Along with other measures in the economic reform strategy of the Buhari administration, the efforts of the Petroleum Ministry under Kachikwu are producing positive economic and financial outcomes for the country. The country’s depleted purse has been experiencing a significant boost from higher oil earnings as a result of stable global oil prices (which now hover over $50) and a huge increase in local production capacity which has now hit a high of 2.5 million barrels per day. This has led to a steady rise in the country’s foreign exchange reserves which recently peaked at $31.22 billion, the highest in two years.

Though still significantly below pre-crisis levels, this gradual turnaround in the finances and revenue profile of the country is impacting the economy in two major ways.

First, the robust foreign exchange reserves are giving the Central Bank the firepower that it requires to provide liquidity in the foreign exchange market, a move critical to stabilising the value of the naira. Between February and April this year, the CBN leveraged the reserves and injected a cumulative sum of $3.61 billion into the foreign exchange market. As a result of such interventions the naira has remained relatively stable for about seven months, hovering at about N363 to dollar in the parallel market.

At a more fundamental level, the improved financial position of the country driven by a surge in oil earnings is boosting government’s efforts to get the country out of recession through increased funding of capital projects and other strategic initiatives in the 2017 budget.

Recent data from the National Bureau of Statistics show a steady pattern of recovery in key macro-economic indicators traceable to the improvement in revenues and other factors. In June, inflation rate stood at 16.10 percent, the lowest seen in 13 months. Analysts estimate that it would fall further to 15.96% in July.

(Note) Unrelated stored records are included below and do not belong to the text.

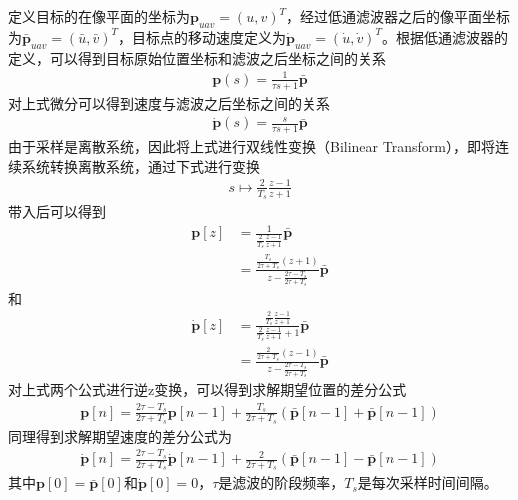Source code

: 定义目标的在像平面的坐标为$\mathbf{p}_{uav} = (u, v)^T$，经过低通滤波器之后的像平面坐标为$\bar{\mathbf{p}}_{uav} = (\bar{u}, \bar{v})^T$，目标点的移动速度定义为$\dot{\mathbf{p}}_{uav} = (\dot{u},\dot{v})^T$。根据低通滤波器的定义，可以得到目标原始位置坐标和滤波之后坐标之间的关系
\begin{align}
\mathbf{p}(s) = \frac{1}{\tau s+1}\bar{\mathbf{p}}
\end{align}
对上式微分可以得到速度与滤波之后坐标之间的关系
\begin{align}
\dot{\mathbf{p}}(s) = \frac{s}{\tau s+1}\bar{\mathbf{p}}
\end{align}
由于采样是离散系统，因此将上式进行双线性变换（Bilinear Transform）\cite{franklin1998digital}，即将连续系统转换离散系统，通过下式进行变换
\begin{align}
s \mapsto \frac{2}{T_s}\frac{z-1}{z+1}
\end{align}
带入后可以得到
\begin{align}
\mathbf{p}[z] &= \frac{1}{\frac{2}{T_s}\frac{z-1}{z+1}}\bar{\mathbf{p}} \\
&= \frac{\frac{T_s}{2\tau+T_s}(z+1)}{z-\frac{2\tau-T_s}{2\tau+T_s}}\bar{\mathbf{p}}
\end{align}
和
\begin{align}
\dot{\mathbf{p}}[z] &= \frac{\frac{2}{T_s}\frac{z-1}{z+1}}{\frac{2}{T_s}\frac{z-1}{z+1}+1}\bar{\mathbf{p}} \\
&= \frac{\frac{2}{2\tau+T_s}(z-1)}{z-\frac{2\tau-T_s}{2\tau+T_s}}\bar{\mathbf{p}}
\end{align}
对上式两个公式进行逆z变换，可以得到求解期望位置的差分公式
\begin{align}
\mathbf{p}[n] = \frac{2\tau-T_s}{2\tau+T_s} \mathbf{p}[n-1]+ \frac{T_s}{2\tau+T_s}(\bar{\mathbf{p}}[n-1] + \bar{\mathbf{p}}[n-1] )
\end{align}
同理得到求解期望速度的差分公式为
\begin{align}
\dot{\mathbf{p}}[n] = \frac{2\tau-T_s}{2\tau+T_s}\dot{\mathbf{p}}[n-1]+ \frac{2}{2\tau+T_s}(\bar{\mathbf{p}}[n-1] - \bar{\mathbf{p}}[n-1] )
\end{align}
其中$\mathbf{p}[0] = \bar{\mathbf{p}}[0]$和$\dot{\mathbf{p}}[0] = 0$，$\tau$是滤波的阶段频率，$T_s$是每次采样时间间隔。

The Production Managers Index (PMI) which indicates the level of manufacturing activity and the health of the economy is also growing at its fastest pace in two years, signaling significant expansions in the economy. According to NBS the index jumped to 54.8 in July, from 52.9 in June because of the fast pace of expansion in both output and new orders despite some decrease in for-export orders.

In addition, the deceleration in the gross domestic product has also slowed down significantly from 1.6% in fourth quarter 2016 to 0.6% in 1st quarter 2017. The state of uncertainty is gradually changing to that of stability and predictability.

While this is yet to translate in practical terms to lower food prices in the markets, more money in people’s pockets to spend, there is a reasonable basis for optimism that if sustained and complemented by other efforts of government, the picture would soon change in visible ways.

Under the leadership of President Buhari and Acting President Osinbajo, Kachikwu’s leadership of the oil and gas industry in the wake of the drastic fall in oil prices in late 2014 have contributed to the rally in global oil prices, increased oil production and significant improvement in the overall health of the economy. As a result, the country is in a much better place than it was when the Game Changer was appointed two years ago.